Tanpa pernah Zefanya tahu, ada sepasang mata tajam dari sosok lelaki tampan yang memerhatikannya sedari tadi. Mereka berada di satu pesawat yang sama, bahkan kelas bisnis yang sama. Tapi selama perjalanan dari Auckland ke Jakarta, lelaki ini perhatikan si gadis berhijab tidak bertingkah aneh, malah pendiam, sopan dan elegan.
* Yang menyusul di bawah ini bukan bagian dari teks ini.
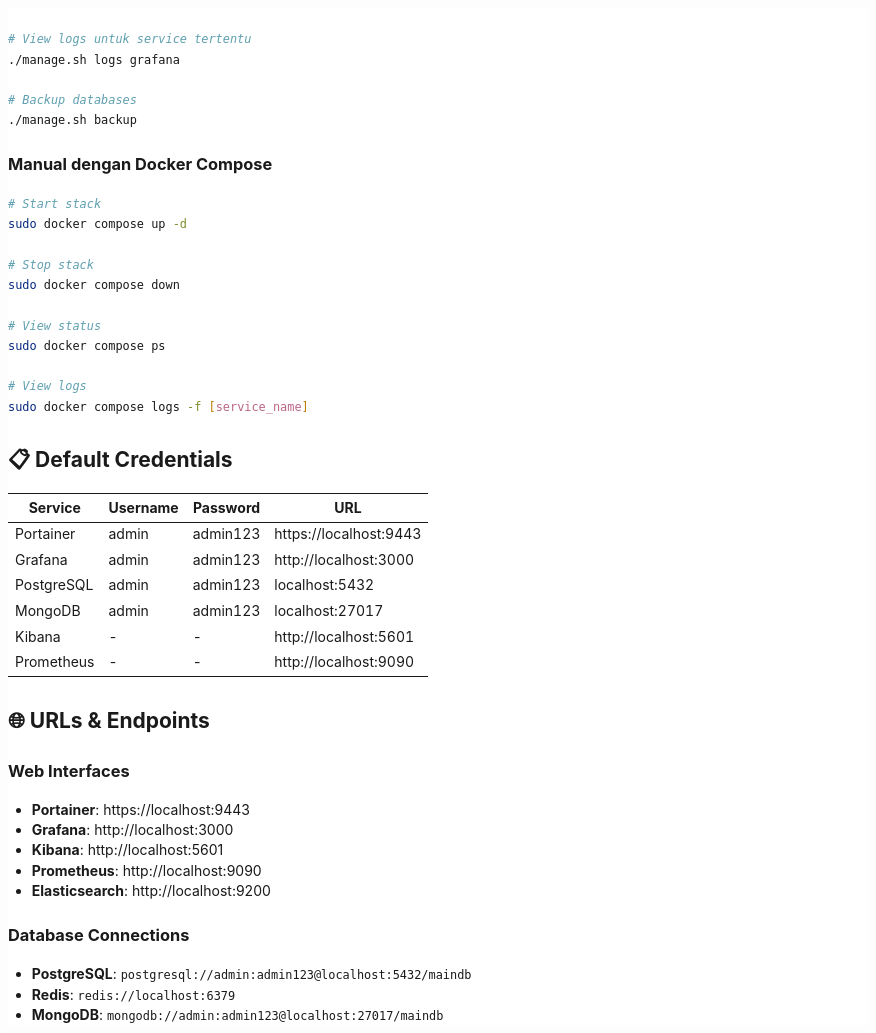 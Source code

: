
 ```bash

# View logs untuk service tertentu
./manage.sh logs grafana

# Backup databases
./manage.sh backup
```

### Manual dengan Docker Compose

```bash
# Start stack
sudo docker compose up -d

# Stop stack
sudo docker compose down

# View status
sudo docker compose ps

# View logs
sudo docker compose logs -f [service_name]
```

## 📋 Default Credentials

| Service | Username | Password | URL |
|---------|----------|----------|-----|
| Portainer | admin | admin123 | https://localhost:9443 |
| Grafana | admin | admin123 | http://localhost:3000 |
| PostgreSQL | admin | admin123 | localhost:5432 |
| MongoDB | admin | admin123 | localhost:27017 |
| Kibana | - | - | http://localhost:5601 |
| Prometheus | - | - | http://localhost:9090 |

## 🌐 URLs & Endpoints

### Web Interfaces
- **Portainer**: https://localhost:9443
- **Grafana**: http://localhost:3000
- **Kibana**: http://localhost:5601
- **Prometheus**: http://localhost:9090
- **Elasticsearch**: http://localhost:9200

### Database Connections
- **PostgreSQL**: `postgresql://admin:admin123@localhost:5432/maindb`
- **Redis**: `redis://localhost:6379`
- **MongoDB**: `mongodb://admin:admin123@localhost:27017/maindb`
Sepertinya tidak mungkin jika gadis ini berprofesi sebagai pelakor yang menghancurkan rumah tangga orang lain. Sepertinya siih.
Lelaki ini ikut berjalan santai di belakang Zefanya. Keningnya berkerut karena tadi sempat mengira dia kenal gadis ini. Tapi sepertinya tidak, entahlah dia sendiri tidak yakin.
Usai Zefanya memesan armada taksi premium, lelaki ini masih mengikuti langkah Zefanya yang kali ini sedang menelpon seseorang, “halo… assalamualaikum. Jadi beneran gak bisa jemput? Padahal kita udah lama banget gak ketemu loh.”
Suara itu terdengar sangat lembut, bahkan seketika mampu membuat hati si lelaki ini jatuh cinta. Sayangnya, panggilan telepon itu tidak memakai mode speaker, yang tentu saja tidak mungkin dilakukan oleh seorang pelakor demi kerahasiaan bukan? Lelaki ini mendesah, karena penasaran tapi tidak bisa mendengar percakapan si gadis berhijab di depannya.
“Ya sudah, kalau gitu kita ketemu di apartemen aja ya. Hati-hati, love you, Van.”
Langkah kaki lelaki ini terhenti saat mendengar nama Van tersebut. Sepertinya tidak mungkin itu adalah pria yang memelihara, seperti yang dikatakan gadis tadi saat bersitegang dengan grup ibu-ibu usil tadi. Karena kan tidak mungkin dia hanya panggil nama saja tanpa ada embel-embel lain.
Eh gitu gak ya? Tapi kenapa juga aku mikirin nih cewek sampai segitunya sih? Jangan-jangan nih cewek malah melihara brondong ya? Jadi dapat duit dari bapak-bapak terus duitnya juga dipakai untuk bersenang-senang ke brondongnya ini Andai saja dia masih single, aku pasti akan ajak dia kenalan. Sayangnya, dia pelakor walau secara penampakan, profilnya jauh dari image itu. Ah, sudahlah, semoga aku terhindar dari tipe cewek seperti ini. Bisa dicoret dari kartu keluarga sama mama kalau dapat cewek macam gini.
*
Di taksi mewah berwarna hitam legam yang kokoh dan gagah itu, Zefanya sandarkan punggung lelahnya dan pejamkan mata.
Mulai sekarang, sepertinya aku harus terbiasa dengan julukan pelakor yang akan melekat padaku. Tapi aku pastikan, aku bukanlah pelakor biasa yang hanya bisa membuka lebar s**********n, karena aku, Zefanya, si Pelakor Syariah!